▶ **Excerpted records**
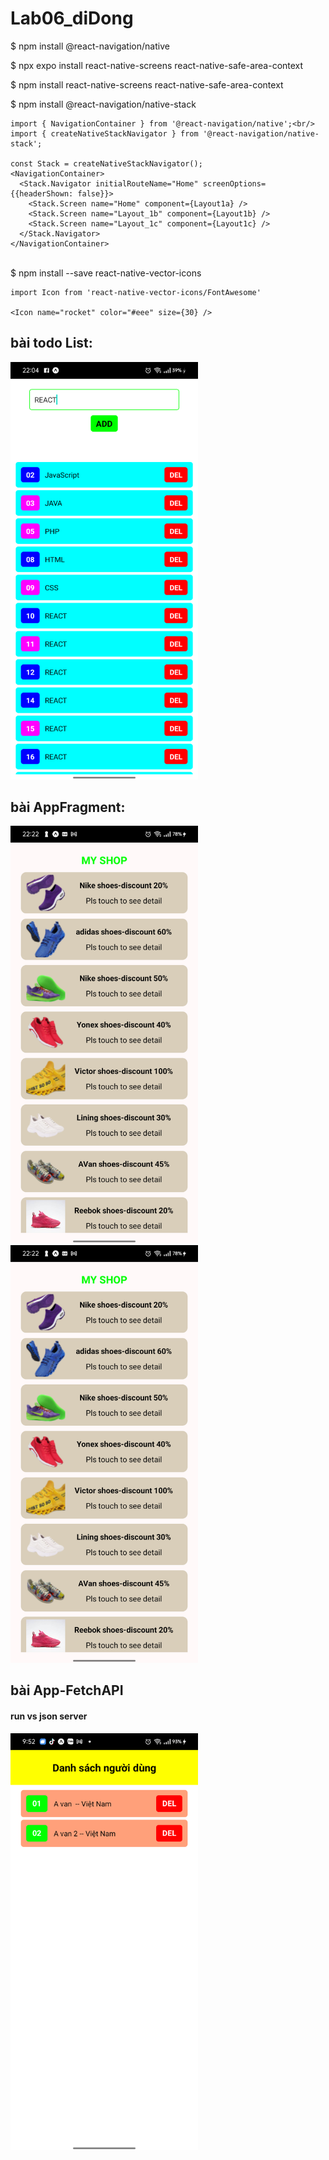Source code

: # Lab06_diDong

$	npm install @react-navigation/native 


$	npx expo install react-native-screens react-native-safe-area-context


$	npm install react-native-screens react-native-safe-area-context

$	npm install @react-navigation/native-stack


    import { NavigationContainer } from '@react-navigation/native';<br/>
    import { createNativeStackNavigator } from '@react-navigation/native-stack';

    const Stack = createNativeStackNavigator();
    <NavigationContainer>
      <Stack.Navigator initialRouteName="Home" screenOptions={{headerShown: false}}>
        <Stack.Screen name="Home" component={Layout1a} />
        <Stack.Screen name="Layout_1b" component={Layout1b} />
        <Stack.Screen name="Layout_1c" component={Layout1c} />
      </Stack.Navigator>
    </NavigationContainer>
<br/>
$	npm install --save react-native-vector-icons

	import Icon from 'react-native-vector-icons/FontAwesome'

 	<Icon name="rocket" color="#eee" size={30} />


## bài todo List: 

 <img src="./Ảnh minh họa/todoList.png" alt="Hình ảnh không tồn tại" width=300>

## bài AppFragment: 

 <img src="./Ảnh minh họa/AppFragment_serceen1.png" alt="Hình ảnh không tồn tại" width=300>
 <img src="./Ảnh minh họa/AppFragment_serceen1.png" alt="Hình ảnh không tồn tại" width=300>


 ## bài App-FetchAPI
 #### run vs json server
 
 <img src="./Ảnh minh họa/AppFetchAPI.png" alt="Hình ảnh không tồn tại" width=300>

▶ **The problem**
Only a number is wanted here: how many lines of the data hold the string "minh".

▶ **Task solution**
4